In quelle sale persone innocenti vengono accusate di sabotaggio, di tradimento, si terrorismo, di spionaggio, di propaganda anti-sovietica e costrette a confessare con la tortura, prima di essere giustiziate da un boia implacabile con un solo colpo alla nuca: d’altronde “siamo in uno stato di diritto” dice a Fydor il suo superiore, prima di buttarsi dalla finestra: “ad ogni punizione deve corrispondere un crimine”.
Dopo il suicidio del maggiore, Fydor capisce che il cerchio si sta stringendo attorno a lui e ai suoi compagni. Va trovato un colpevole e non ha alcuna intenzione di fare da capro espiatorio.
La sua ragazza lo tradisce, mentre uno dei suoi compagni viene torturato fino alla morte, senza tradirlo.
Scambiato per un barbone in un rastrellamento, finirà per scavare la fossa comune in cui le vittime delle purghe verranno seppellite.
Una volta sistemata la terra però il corpo del suo compagno riemerge per avvertirlo: sono finiti tutti all’inferno. L’unica possibilità di Fydor è quella di chiedere scusa ai parenti delle persone che ha torturato, ottenendone il perdono.
Braccato dal nuovo maggiore, si sposterà per tutta la città, con il dossier delle sue vittime, per informare figlie, padri, mariti e bambini del destino dei loro cari, accusati ingiustamente, costretti a confessare colpe che non avevano e giustiziati al culmine di un processo sommario.
Nessuno però riuscirà a perdonare Fydor. Qualcuno lo prenderà a botte, qualcun altro lo denuncerà alla polizia, un bambino tenterà di bruciargli il dossier, una dottoressa lo manderà a quel paese, negandoli quell’assoluzione che tanto cerca.
Pian pian, attraverso i flashback capire i metodi, i motivi, la banalità stringente del Male, ridotto ad un rituale di morte, che piega la giustizia ad un formalismo di moduli in cui appuntare confessioni che non valgono nulla.

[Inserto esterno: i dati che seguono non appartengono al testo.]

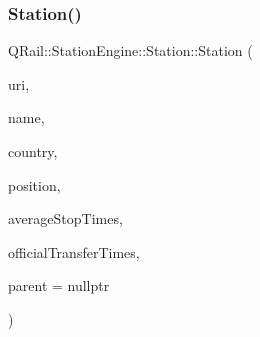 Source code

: \subsubsection{\texorpdfstring{Station()}{Station()}\hspace{0.1cm}{\footnotesize\ttfamily [2/5]}}
{\footnotesize\ttfamily Q\+Rail\+::\+Station\+Engine\+::\+Station\+::\+Station (\begin{DoxyParamCaption}\item[{const Q\+Url \&}]{uri,  }\item[{const Q\+Map$<$ Q\+Locale\+::\+Language, Q\+String $>$ \&}]{name,  }\item[{const Q\+Locale\+::\+Country \&}]{country,  }\item[{const Q\+Geo\+Coordinate \&}]{position,  }\item[{const qreal \&}]{average\+Stop\+Times,  }\item[{const quint32 \&}]{official\+Transfer\+Times,  }\item[{Q\+Object $\ast$}]{parent = {\ttfamily nullptr} }\end{DoxyParamCaption})\hspace{0.3cm}{\ttfamily [explicit]}}

\mbox{\label{classQRail_1_1StationEngine_1_1Station_af2600da9e72d362f459b71d00e6b144c}} 
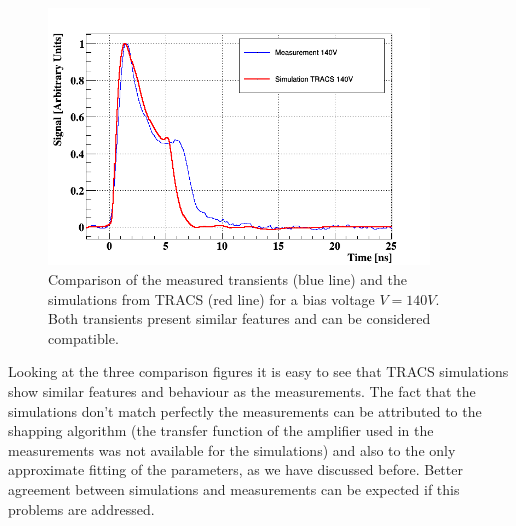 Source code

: \begin{figure}[H]
	\centering
	\includegraphics[width=0.9\textwidth]{140V.png}
	\caption{Comparison of the measured transients (blue line) and the simulations from TRACS (red line) for a bias voltage $V = 140V$. Both transients present similar features and can be considered compatible.}
	\label{fig:140v}
\end{figure}

Looking at the three comparison figures it is easy to see that TRACS simulations show similar features and behaviour as the measurements. The fact that the simulations don't match perfectly the measurements can be attributed to the shapping algorithm (the transfer function of the amplifier used in the measurements was not available for the simulations) and also to the only approximate fitting of the parameters, as we have discussed before. Better agreement between simulations and measurements can be expected if this problems are addressed.


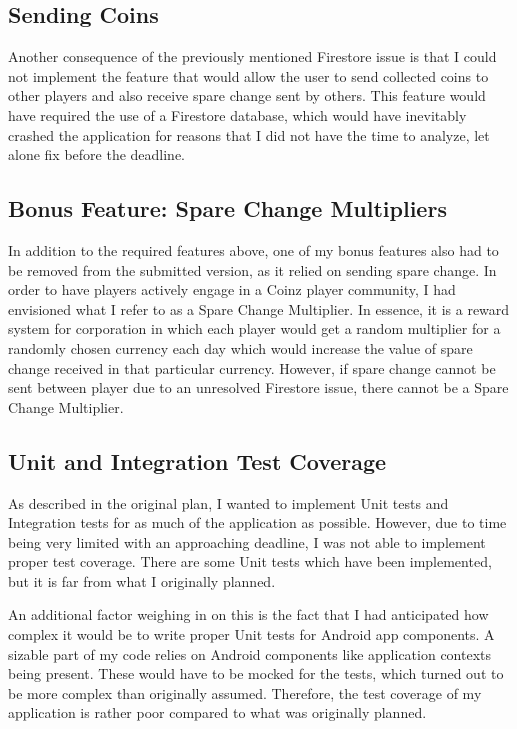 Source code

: \documentclass[11pt,a4paper,notitlepage]{article}
\begin{document}
\subsection{Sending Coins}

    Another consequence of the previously mentioned Firestore issue is that I could not implement the feature that would allow the user to send collected coins to other players and also receive spare change sent by others. This feature would have required the use of a Firestore database, which would have inevitably crashed the application for reasons that I did not have the time to analyze, let alone fix before the deadline.

\subsection{Bonus Feature: Spare Change Multipliers}

    In addition to the required features above, one of my bonus features also had to be removed from the submitted version, as it relied on sending spare change. In order to have players actively engage in a Coinz player community, I had envisioned what I refer to as a Spare Change Multiplier. In essence, it is a reward system for corporation in which each player would get a random multiplier for a randomly chosen currency each day which would increase the value of spare change received in that particular currency. However, if spare change cannot be sent between player due to an unresolved Firestore issue, there cannot be a Spare Change Multiplier.

\subsection{Unit and Integration Test Coverage}

    As described in the original plan, I wanted to implement Unit tests and Integration tests for as much of the application as possible. However, due to time being very limited with an approaching deadline, I was not able to implement proper test coverage. There are some Unit tests which have been implemented, but it is far from what I originally planned.

    An additional factor weighing in on this is the fact that I had anticipated how complex it would be to write proper Unit tests for Android app components. A sizable part of my code relies on Android components like application contexts being present. These would have to be mocked for the tests, which turned out to be more complex than originally assumed. Therefore, the test coverage of my application is rather poor compared to what was originally planned.
\end{document}
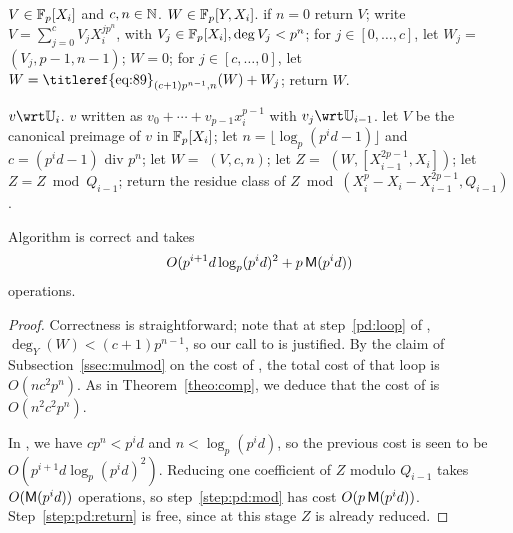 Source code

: \begin{algorithm}
  \caption{}
  \label{alg:push-down-rec}
  \begin{algorithmic}[1]
    \REQUIRE $V\in \mathbb{F}_p[X_i]$ and $c,n\in\mathbb{N}$.
    \ENSURE $W \in\mathbb{F}_p[Y,X_i]$.
    \STATE if $n=0$ return $V$;
    \STATE write $V=\sum_{j=0}^{c} V_j X_i^{jp^n}$, with $V_j \in \mathbb{F}_p[X_i], \deg V_j<p^n$;
    \STATE for $j\in [0,\dots,c]$, let $W_j=$ $(V_j,p-1,n-1)$;
    \STATE $W=0$;
    \STATE\label{pd:loop} for $j\in [c,\dots,0]$, let $W=\text{\titleref{eq:89}}_{(c+1)p^{n-1},n}(W) + W_j$;
    \STATE return $W$.
  \end{algorithmic}
\end{algorithm}

\begin{algorithm}
  \caption{}
  \label{alg:push-down}
  \begin{algorithmic}[1]
    \REQUIRE $v\wrt \U_i$.
    \ENSURE $v$ written as $v_0+\cdots+v_{p-1}x_i^{p-1}$ with $v_j \wrt \U_{i-1}$.
    \STATE let $V$ be the canonical preimage of $v$ in $\mathbb{F}_p[X_i]$;
    \STATE let $n=\lfloor \log_p(p^id-1) \rfloor$ and $c=(p^id-1)\text{ div } p^n$;
    \STATE let $W =$ $(V,c,n)$;
    \STATE let $Z =$ $(W,[X_{i-1}^{2p-1},X_i])$;
    \STATE \label{step:pd:mod} let $Z = Z \bmod Q_{i-1}$;
    \STATE \label{step:pd:return} return the residue class of $Z \bmod (X_i^p - X_i - X_{i-1}^{2p-1},Q_{i-1})$.
  \end{algorithmic}
\end{algorithm}

\begin{proposition}\label{prop:pd}
  Algorithm  is correct and takes 
  \begin{equation}
    \label{eq:92}
    O(p^{i+1}d
    \log_p(p^id)^2 + p\,\mathsf{M}(p^id))
  \end{equation}
  operations.
\end{proposition}
\begin{proof}
  Correctness is straightforward; note that at step~\ref{pd:loop} of
  , $\deg_Y(W) < (c+1)p^{n-1}$, so our
  call to  is justified. By the claim of
  Subsection~\ref{ssec:mulmod} on the cost of , the
  total cost of that loop is $O(nc^2p^n)$. As in
  Theorem~\ref{theo:comp}, we deduce that the cost of
   is $O(n^2c^2p^n)$.

  In , we have $cp^n< p^id$ and $n<\log_p
  (p^id)$, so the previous cost is seen to be $O(p^{i+1}d
  \log_p(p^id)^2)$. Reducing one coefficient of $Z$ modulo $Q_{i-1}$
  takes $O(\mathsf{M}(p^id))$ operations, so step~\ref{step:pd:mod} has
  cost $O(p\,\mathsf{M}(p^id))$. Step~\ref{step:pd:return} is free, since
  at this stage $Z$ is already reduced.
\end{proof}

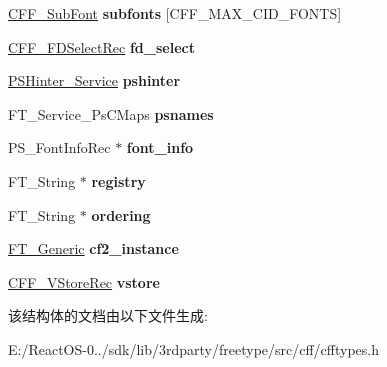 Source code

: \begin{DoxyCompactItemize}
\hyperlink{struct_c_f_f___sub_font_rec__}{C\+F\+F\+\_\+\+Sub\+Font} {\bfseries subfonts} \mbox{[}C\+F\+F\+\_\+\+M\+A\+X\+\_\+\+C\+I\+D\+\_\+\+F\+O\+N\+TS\mbox{]}
\item 
\mbox{\label{struct_c_f_f___font_rec___a91a0f13516ff978c498355205c639342}} 
\hyperlink{struct_c_f_f___f_d_select_rec__}{C\+F\+F\+\_\+\+F\+D\+Select\+Rec} {\bfseries fd\+\_\+select}
\item 
\mbox{\label{struct_c_f_f___font_rec___aec2f775cc0810d730bb208444e58aa0d}} 
\hyperlink{struct_p_s_hinter___interface__}{P\+S\+Hinter\+\_\+\+Service} {\bfseries pshinter}
\item 
\mbox{\label{struct_c_f_f___font_rec___a2d136551bc9f8c4bcb1b99a284bd0211}} 
F\+T\+\_\+\+Service\+\_\+\+Ps\+C\+Maps {\bfseries psnames}
\item 
\mbox{\label{struct_c_f_f___font_rec___aef0c3f15cb298c702c4a04a7f7881fb5}} 
P\+S\+\_\+\+Font\+Info\+Rec $\ast$ {\bfseries font\+\_\+info}
\item 
\mbox{\label{struct_c_f_f___font_rec___ac3fa8d36da65d400e3cf5196e4f1195f}} 
F\+T\+\_\+\+String $\ast$ {\bfseries registry}
\item 
\mbox{\label{struct_c_f_f___font_rec___ae6f4261f8f4b5b3a87fa96dd0cb235da}} 
F\+T\+\_\+\+String $\ast$ {\bfseries ordering}
\item 
\mbox{\label{struct_c_f_f___font_rec___a547fb16af030ff0c7494c2db5749e486}} 
\hyperlink{struct_f_t___generic__}{F\+T\+\_\+\+Generic} {\bfseries cf2\+\_\+instance}
\item 
\mbox{\label{struct_c_f_f___font_rec___a7b4182793a28cea4e7a42bfc931e113d}} 
\hyperlink{struct_c_f_f___v_store_rec__}{C\+F\+F\+\_\+\+V\+Store\+Rec} {\bfseries vstore}
\end{DoxyCompactItemize}


该结构体的文档由以下文件生成\+:\begin{DoxyCompactItemize}
\item 
E\+:/\+React\+O\+S-\/0../sdk/lib/3rdparty/freetype/src/cff/cfftypes.\+h\end{DoxyCompactItemize}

Solo che il film di Merkulova e Chupov, completato proprio grazie al Production Bridge della Mostra di Venezia un anno fa, è scritto in modo pedestre, enfatico, manipolatorio.
L’idea del fantasma che torna dalla morte per mettere in guardia Volkonogov e poi per congratularsi della riuscita del suo piano, è stucchevole, pasticciata, priva di una qualsiasi forza poetica o anche solo spirituale.
Non si capisce poi se Fydor cerchi il perdono per un principio di pentimento e di ravvedimento o solo meccanicamente, come pare, per evitare le pene dell’inferno prossimo venturo.
Gli incontri con le persone care alle vittime dei suoi interrogatori, sono costruiti tutti secondo lo stesso copione, che perpetua la macchinosità di una storia che dopo mezz’ora ha già mostrato tutti i suoi limiti e che si prolunga all’infinito, senza motivi reali.
Quanto allo schianto finale in cgi che pone fine alle miserie di Fydor è così mal girato da lasciare sconcertati.
Forse il peggior film della Mostra. Pretenzioso, vuoto e vacuo.